Also free to ride are the ship's slides: a waterslide on the pool deck and a pair of 10-story dry slides, both starting on Deck 18, called The Rush (which has two chutes to accommodate two riders at once) and The Drop (pictured above at right). The latter starts with riders in a standing position before a trapdoor opens beneath, yanking out an involuntary scream in the process.
Having so many spaces on the top of Prima class ships dedicated to upcharging passengers has the effect of squeezing the main pool (Deck 17) into a relative puddle, as you can see in the above aerial image provided by Norwegian. Granted, those seeking a soak have other options on board, including two small infinity hot tubs on either side of the main pool and two more infinity pools lining the sides of the more generous layout on Deck 8. But thanks to that hulking, three-tier go-kart track, the ship devotes the majority of its sunniest real estate up top to asphalt.
The back of Deck 17 has two more places to lounge in the sun, but they both cost extra: Vibe Beach Club ($99 for a day pass, around $200 for the week) and The Haven sundeck (arm and a leg) reserved for passengers staying in Haven suites.
In addition to its two infinity hot tubs, Vibe (pictured above) has a full-service bar and no kids—only guests ages 18 and older may soak up these particular vibes. Passes are limited in availability so if you intend to purchase one do that at the very start of your cruise when you're making your other reservations.
Dining at nine of the restaurants on board won't be covered in your cruise's base fare; the price of your meal will be added to your final bill, or you can spring for a dining package ahead of time that will let you sample anywhere from 2 to 14 specialty meals for an extra charge. Because seating is limited at specialty restaurants, you're advised to make reservations as soon as you board the ship for any specialty dining venues you want to try during your cruise. Note that the Starbucks on Deck 7 counts as a specialty venue, too, so you'll see all those lattes added to your bill come checkout time.

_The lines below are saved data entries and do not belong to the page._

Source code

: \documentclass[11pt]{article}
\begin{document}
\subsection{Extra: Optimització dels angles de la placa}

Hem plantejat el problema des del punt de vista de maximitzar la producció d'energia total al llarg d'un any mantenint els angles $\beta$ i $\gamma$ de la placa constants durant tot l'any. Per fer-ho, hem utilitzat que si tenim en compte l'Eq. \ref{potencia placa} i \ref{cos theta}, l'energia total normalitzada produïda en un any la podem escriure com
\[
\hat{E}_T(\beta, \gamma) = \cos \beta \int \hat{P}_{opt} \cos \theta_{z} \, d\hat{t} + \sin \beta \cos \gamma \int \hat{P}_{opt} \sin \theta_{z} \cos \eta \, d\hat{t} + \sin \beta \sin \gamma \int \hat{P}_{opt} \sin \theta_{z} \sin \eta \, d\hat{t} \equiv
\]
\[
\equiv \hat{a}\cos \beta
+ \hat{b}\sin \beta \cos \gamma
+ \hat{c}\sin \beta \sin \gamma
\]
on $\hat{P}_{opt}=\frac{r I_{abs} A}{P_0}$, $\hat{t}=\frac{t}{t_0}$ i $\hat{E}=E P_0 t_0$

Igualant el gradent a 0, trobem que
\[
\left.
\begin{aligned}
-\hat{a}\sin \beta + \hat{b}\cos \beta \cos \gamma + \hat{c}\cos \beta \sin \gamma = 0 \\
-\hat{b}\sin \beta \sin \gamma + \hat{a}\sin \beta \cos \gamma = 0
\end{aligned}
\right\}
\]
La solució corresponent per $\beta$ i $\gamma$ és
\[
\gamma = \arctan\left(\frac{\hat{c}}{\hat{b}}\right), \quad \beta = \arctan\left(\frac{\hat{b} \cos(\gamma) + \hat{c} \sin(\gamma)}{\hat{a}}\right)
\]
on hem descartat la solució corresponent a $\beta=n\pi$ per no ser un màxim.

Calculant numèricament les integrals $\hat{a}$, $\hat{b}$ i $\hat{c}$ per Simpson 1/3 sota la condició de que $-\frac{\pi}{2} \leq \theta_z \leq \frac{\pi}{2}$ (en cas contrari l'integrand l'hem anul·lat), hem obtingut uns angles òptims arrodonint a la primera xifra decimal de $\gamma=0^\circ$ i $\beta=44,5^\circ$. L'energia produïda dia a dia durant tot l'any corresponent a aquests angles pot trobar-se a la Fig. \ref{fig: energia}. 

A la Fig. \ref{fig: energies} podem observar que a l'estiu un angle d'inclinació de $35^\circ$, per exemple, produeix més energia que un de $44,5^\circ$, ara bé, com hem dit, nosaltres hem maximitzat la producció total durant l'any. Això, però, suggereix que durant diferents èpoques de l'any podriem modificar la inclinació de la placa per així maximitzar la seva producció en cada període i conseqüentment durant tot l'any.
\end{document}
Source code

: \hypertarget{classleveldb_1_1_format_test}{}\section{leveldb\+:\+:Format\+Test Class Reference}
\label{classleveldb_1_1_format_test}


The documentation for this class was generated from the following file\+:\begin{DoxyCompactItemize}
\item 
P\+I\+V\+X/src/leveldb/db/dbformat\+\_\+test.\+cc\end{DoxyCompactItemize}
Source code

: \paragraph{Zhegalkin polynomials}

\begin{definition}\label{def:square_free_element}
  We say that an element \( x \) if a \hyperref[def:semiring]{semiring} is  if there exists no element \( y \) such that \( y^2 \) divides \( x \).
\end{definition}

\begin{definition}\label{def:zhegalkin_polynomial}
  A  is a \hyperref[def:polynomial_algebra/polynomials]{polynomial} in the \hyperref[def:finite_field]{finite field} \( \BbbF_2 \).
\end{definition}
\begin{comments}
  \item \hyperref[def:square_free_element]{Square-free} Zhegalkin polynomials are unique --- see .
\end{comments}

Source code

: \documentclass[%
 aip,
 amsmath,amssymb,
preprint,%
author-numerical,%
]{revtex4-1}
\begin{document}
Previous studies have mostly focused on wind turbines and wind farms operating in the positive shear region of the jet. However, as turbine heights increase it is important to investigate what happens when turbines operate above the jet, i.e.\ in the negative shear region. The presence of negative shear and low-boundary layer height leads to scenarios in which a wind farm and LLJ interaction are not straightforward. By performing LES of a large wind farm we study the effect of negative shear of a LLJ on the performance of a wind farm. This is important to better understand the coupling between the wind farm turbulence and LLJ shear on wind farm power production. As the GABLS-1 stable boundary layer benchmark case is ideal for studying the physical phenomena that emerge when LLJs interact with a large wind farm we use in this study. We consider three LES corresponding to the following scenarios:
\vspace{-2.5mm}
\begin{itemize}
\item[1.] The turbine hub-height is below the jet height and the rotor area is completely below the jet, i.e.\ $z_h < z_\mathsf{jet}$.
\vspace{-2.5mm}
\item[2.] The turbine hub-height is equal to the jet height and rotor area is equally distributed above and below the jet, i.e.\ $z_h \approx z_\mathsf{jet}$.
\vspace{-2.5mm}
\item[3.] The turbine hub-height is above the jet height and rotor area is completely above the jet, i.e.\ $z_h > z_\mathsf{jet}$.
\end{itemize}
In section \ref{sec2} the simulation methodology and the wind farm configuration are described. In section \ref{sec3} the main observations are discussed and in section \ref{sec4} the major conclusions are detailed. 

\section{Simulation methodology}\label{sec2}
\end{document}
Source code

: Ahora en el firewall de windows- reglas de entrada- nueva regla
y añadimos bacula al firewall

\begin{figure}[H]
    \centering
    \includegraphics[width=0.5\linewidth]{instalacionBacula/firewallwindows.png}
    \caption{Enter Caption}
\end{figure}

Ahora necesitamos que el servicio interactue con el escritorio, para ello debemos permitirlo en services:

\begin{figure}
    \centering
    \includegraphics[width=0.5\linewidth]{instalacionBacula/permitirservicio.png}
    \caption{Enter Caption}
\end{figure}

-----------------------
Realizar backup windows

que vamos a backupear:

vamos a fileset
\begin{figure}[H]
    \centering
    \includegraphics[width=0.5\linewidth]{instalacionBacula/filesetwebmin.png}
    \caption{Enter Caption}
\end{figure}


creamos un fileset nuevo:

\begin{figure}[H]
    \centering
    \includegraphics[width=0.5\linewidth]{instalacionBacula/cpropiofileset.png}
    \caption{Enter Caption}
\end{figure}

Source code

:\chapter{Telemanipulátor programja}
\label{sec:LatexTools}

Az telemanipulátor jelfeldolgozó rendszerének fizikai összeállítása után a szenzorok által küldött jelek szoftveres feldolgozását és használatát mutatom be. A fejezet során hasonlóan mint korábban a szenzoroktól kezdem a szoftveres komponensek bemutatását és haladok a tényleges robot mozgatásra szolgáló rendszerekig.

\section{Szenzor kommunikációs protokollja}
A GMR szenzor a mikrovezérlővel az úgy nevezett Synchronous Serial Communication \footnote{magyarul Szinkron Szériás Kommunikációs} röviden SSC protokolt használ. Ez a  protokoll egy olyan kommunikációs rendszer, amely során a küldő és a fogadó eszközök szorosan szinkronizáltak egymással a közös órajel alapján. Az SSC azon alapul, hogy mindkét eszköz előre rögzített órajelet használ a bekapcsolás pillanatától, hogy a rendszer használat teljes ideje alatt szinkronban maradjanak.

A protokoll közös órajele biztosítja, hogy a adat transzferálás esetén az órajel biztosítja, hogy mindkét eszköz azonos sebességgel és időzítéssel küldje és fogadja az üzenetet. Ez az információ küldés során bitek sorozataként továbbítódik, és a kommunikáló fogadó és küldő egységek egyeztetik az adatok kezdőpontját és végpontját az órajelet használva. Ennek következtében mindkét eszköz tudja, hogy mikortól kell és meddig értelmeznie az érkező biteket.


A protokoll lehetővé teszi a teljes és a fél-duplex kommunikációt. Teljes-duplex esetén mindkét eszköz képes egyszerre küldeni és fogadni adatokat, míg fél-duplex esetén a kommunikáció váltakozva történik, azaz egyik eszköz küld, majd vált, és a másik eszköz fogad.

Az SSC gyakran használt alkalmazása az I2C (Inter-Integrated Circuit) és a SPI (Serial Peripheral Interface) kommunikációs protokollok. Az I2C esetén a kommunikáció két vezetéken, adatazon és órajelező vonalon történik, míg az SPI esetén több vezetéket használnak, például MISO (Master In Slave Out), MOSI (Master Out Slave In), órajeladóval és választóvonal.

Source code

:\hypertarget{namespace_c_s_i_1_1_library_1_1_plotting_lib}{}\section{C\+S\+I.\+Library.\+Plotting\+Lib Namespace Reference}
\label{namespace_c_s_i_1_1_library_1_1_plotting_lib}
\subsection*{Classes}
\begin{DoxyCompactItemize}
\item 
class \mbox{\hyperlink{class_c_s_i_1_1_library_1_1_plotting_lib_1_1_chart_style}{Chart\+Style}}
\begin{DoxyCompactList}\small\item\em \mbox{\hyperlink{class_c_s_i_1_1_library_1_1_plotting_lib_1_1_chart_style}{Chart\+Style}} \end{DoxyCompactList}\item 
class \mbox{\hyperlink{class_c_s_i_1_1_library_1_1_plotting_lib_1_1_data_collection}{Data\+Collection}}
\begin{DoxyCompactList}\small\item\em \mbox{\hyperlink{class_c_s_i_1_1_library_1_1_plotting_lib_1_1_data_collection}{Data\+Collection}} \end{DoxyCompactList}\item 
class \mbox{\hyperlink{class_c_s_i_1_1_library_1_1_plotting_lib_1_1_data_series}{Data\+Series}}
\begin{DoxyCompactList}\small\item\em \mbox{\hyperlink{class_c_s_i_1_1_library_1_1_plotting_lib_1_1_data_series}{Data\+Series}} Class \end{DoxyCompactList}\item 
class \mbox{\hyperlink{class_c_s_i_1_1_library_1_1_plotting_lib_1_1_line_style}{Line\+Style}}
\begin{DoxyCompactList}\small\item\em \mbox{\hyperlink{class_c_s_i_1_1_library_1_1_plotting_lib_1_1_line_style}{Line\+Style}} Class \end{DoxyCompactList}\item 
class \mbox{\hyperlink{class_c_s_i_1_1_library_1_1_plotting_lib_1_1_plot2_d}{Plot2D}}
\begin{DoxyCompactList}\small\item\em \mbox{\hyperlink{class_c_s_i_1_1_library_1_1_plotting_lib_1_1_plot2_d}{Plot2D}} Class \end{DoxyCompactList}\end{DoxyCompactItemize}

Viva breaks no new culinary ground (excuse the land-based metaphor) for Norwegian, but the specialty restaurants we sampled are strong performers with regard to presentation and quality of ingredients. Your options: classic French at Le Bistro (Deck 7), Mexican at Los Lobos (Deck 8; tableside guacamole prep pictured above at left), Asian-Latin street food fusion at Food Republic (Deck 17), sushi at Nama (Deck 7), Japanese hibachi at Hasuki (Deck 7), steak at Cagney's (Deck 6), Mediterranean seafood at Palomar (Deck 17), and modern Italian at Onda by Scarpetta (Deck 8).
If you only have room in your budget for one specialty restaurant, we'd opt for the elegant Onda, where even simple pasta dishes such as spaghetti with tomato and basil (pictured above at right) exemplify a beautiful, buoyant balance of sauce and carbs.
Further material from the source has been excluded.